Coriolis force deflects wind plant wakes left in the Northern Hemisphere

TL;DR

This study experimentally investigates how the Coriolis force influences wind plant wake dynamics, revealing a global anti-clockwise deflection in the Northern Hemisphere, which enhances understanding of atmospheric effects on wind energy systems.

Contribution

It provides the first experimental evidence of Coriolis-induced wake deflection in scaled wind plants, advancing beyond previous numerical simulations.

Findings

Global plant wake deflects anti-clockwise in the Northern Hemisphere

Single turbine wake deflection is insignificant

Introduces novel experimental methods for wind energy research

Abstract

The physical growth of wind energy over several decades, caused a re-investigation mesoscale effects on wind plant dynamics. At a large scale operation, understanding the interactions between atmospheric phenomena and wind plant wakes is crucial to improving models.
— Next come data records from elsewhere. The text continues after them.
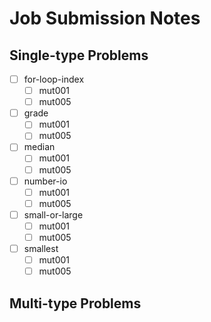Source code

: # Job Submission Notes

## Single-type Problems

- [ ] for-loop-index
  - [ ] mut001
  - [ ] mut005
- [ ] grade
  - [ ] mut001
  - [ ] mut005
- [ ] median
  - [ ] mut001
  - [ ] mut005
- [ ] number-io
  - [ ] mut001
  - [ ] mut005
- [ ] small-or-large
  - [ ] mut001
  - [ ] mut005
- [ ] smallest
  - [ ] mut001
  - [ ] mut005

## Multi-type Problems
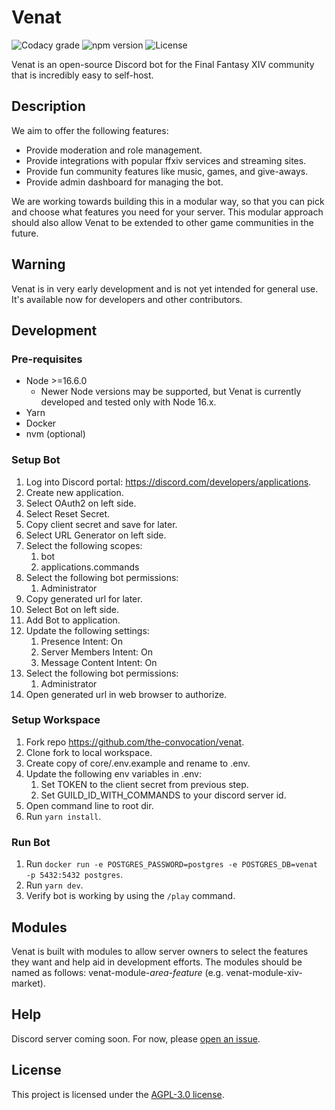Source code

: # Venat
![Codacy grade](https://img.shields.io/codacy/grade/a68b8c55a3f6483080ca8b28fd5ec9f0)
![npm version](https://badge.fury.io/js/@the-convocation%2Fvenat-core.svg)
![License](https://img.shields.io/github/license/the-convocation/venat)

Venat is an open-source Discord bot for the Final Fantasy XIV community that is incredibly easy to self-host.

## Description

We aim to offer the following features:
- Provide moderation and role management.
- Provide integrations with popular ffxiv services and streaming sites.
- Provide fun community features like music, games, and give-aways.
- Provide admin dashboard for managing the bot.

We are working towards building this in a modular way, so that you can pick and choose what features you need for 
your server. This modular approach should also allow Venat to be extended to other game communities in the future.

## Warning
Venat is in very early development and is not yet intended for general use. It's available now for developers and other contributors.

## Development
### Pre-requisites
* Node >=16.6.0
  * Newer Node versions may be supported, but Venat is currently developed and tested only with Node 16.x.
* Yarn
* Docker
* nvm (optional)

### Setup Bot
1. Log into Discord portal: https://discord.com/developers/applications.
2. Create new application.
3. Select OAuth2 on left side.
4. Select Reset Secret.
5. Copy client secret and save for later.
6. Select URL Generator on left side.
7. Select the following scopes:
   1. bot
   2. applications.commands
8. Select the following bot permissions:
   1. Administrator
9. Copy generated url for later.
10. Select Bot on left side.
11. Add Bot to application.
12. Update the following settings:
    1. Presence Intent: On 
    2. Server Members Intent: On 
    3. Message Content Intent: On
13. Select the following bot permissions:
    1. Administrator
14. Open generated url in web browser to authorize.

### Setup Workspace
1. Fork repo https://github.com/the-convocation/venat.
2. Clone fork to local workspace.
3. Create copy of core/.env.example and rename to .env.
4. Update the following env variables in .env:
    1. Set TOKEN to the client secret from previous step.
    2. Set GUILD_ID_WITH_COMMANDS to your discord server id.
5. Open command line to root dir.
6. Run `yarn install`.

### Run Bot
1. Run `docker run -e POSTGRES_PASSWORD=postgres -e POSTGRES_DB=venat -p 5432:5432 postgres`.
2. Run `yarn dev`.
3. Verify bot is working by using the `/play` command.

## Modules
Venat is built with modules to allow server owners to select the features they want and help aid in development efforts.
The modules should be named as follows: venat-module-_area_-_feature_ (e.g. venat-module-xiv-market).

## Help
Discord server coming soon. For now, please <a href="https://github.com/the-convocation/venat/issues">open an issue</a>.

## License
This project is licensed under the [AGPL-3.0 license](LICENSE).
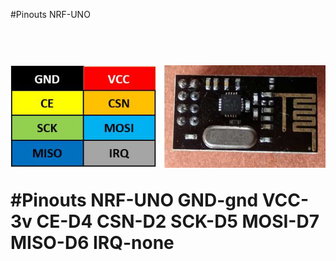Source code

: #Pinouts NRF-UNO<h1><br>
![](https://github.com/DavydenkoAnton/Arduino/blob/master/eva/points/panchenko/bathroom/airHumTemp/uno/images/Pinout-of-nRF24L01.png)<br>

#Pinouts NRF-UNO
**GND-gnd VCC-3v
CE-D4   CSN-D2
SCK-D5  MOSI-D7
MISO-D6 IRQ-none**
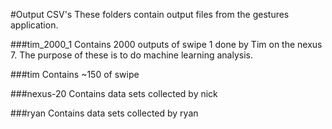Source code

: #Output CSV's
These folders contain output files from the gestures application.

###tim_2000_1
Contains 2000 outputs of swipe 1 done by Tim on the nexus 7. The purpose of these is to do machine learning analysis.

###tim
Contains ~150 of swipe

###nexus-20
Contains data sets collected by nick

###ryan
Contains data sets collected by ryan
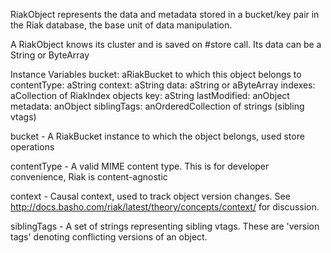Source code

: RiakObject represents the data and metadata stored in a bucket/key pair in the Riak database, the base unit of data manipulation.

A RiakObject knows its cluster and is saved on #store call.
Its data can be a String or ByteArray

Instance Variables
	bucket: aRiakBucket to which this object belongs to
	contentType: aString
	context: aString
	data: aString or aByteArray
	indexes: aCollection of RiakIndex objects
	key: aString
	lastModified: anObject 
	metadata: anObject
	siblingTags: anOrderedCollection of strings (sibling vtags)
	
bucket
	- A RiakBucket instance to which the object belongs, used store operations
	
contentType 
	- A valid MIME content type. This is for developer convenience, Riak is content-agnostic
	
context
	- Causal context, used to track object version changes. See 
	  http://docs.basho.com/riak/latest/theory/concepts/context/ for discussion.

siblingTags
	- A set of strings representing sibling vtags. These are 'version tags' denoting conflicting versions 
		of an object.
Within a wind plant, wakes are generated by individual turbines and the summation of individual wakes is the global plant wake. In both cases, the dynamics are sensitive to atmospheric conditions; one of interest to wind and atmospheric scientists is the Coriolis force. Current research noted spatial and temporal influences on the global plant wakes caused by the Coriolis force. Due to the presence of wind veer in the atmospheric boundary layer, field research is notoriously difficult. As a result, investigations have been lead by numerical simulations. This proved helpful for initial queries, established the significance of the Coriolis force as a non trivial parameter of wind plant dynamics. This works presents a novel experimental study of the impact of the Coriolis force on the dynamics of a scaled wind plant. The experiments show that for a single turbine the wake deflection is insignificant. Additionally, the results show that the global plant wake deflects in the anti-clockwise direction in the Northern hemisphere. The outcomes of this work yield unique experimental methods for research in wind energy, and provide a new basis for the fundamental dynamics of a wind plant under influence of the Coriolis force for future wind plant models causing influence on the global expansion of wind energy.